* _Task requirements_: Count the lines in the entries that contain "definition". Say the number and nothing more.

———

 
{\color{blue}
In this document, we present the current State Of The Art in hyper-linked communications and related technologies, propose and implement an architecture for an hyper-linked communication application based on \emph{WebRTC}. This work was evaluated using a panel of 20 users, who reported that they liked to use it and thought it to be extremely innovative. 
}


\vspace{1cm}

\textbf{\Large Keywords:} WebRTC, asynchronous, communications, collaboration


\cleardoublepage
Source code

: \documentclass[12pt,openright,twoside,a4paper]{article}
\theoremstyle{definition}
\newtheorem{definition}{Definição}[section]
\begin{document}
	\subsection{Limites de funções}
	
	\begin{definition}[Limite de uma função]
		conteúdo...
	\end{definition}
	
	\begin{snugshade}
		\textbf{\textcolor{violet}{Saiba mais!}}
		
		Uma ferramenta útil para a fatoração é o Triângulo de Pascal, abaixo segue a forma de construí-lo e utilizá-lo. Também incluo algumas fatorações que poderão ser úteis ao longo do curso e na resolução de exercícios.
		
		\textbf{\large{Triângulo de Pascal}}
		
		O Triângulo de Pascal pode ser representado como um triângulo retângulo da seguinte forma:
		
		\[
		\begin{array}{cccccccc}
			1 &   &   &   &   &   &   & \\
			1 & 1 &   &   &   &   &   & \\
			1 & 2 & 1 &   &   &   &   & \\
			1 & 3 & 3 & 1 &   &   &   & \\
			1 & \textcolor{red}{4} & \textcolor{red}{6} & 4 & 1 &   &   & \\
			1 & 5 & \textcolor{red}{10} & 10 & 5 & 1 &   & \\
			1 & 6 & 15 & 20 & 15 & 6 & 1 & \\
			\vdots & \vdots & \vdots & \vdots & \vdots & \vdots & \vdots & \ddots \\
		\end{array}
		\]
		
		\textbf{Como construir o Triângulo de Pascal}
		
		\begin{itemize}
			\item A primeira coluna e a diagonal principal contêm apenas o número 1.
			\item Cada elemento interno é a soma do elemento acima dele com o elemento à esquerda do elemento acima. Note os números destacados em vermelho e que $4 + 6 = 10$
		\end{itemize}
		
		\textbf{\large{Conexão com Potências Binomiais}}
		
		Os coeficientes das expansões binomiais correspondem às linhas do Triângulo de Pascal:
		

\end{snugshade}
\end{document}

———

* _Written response_: 4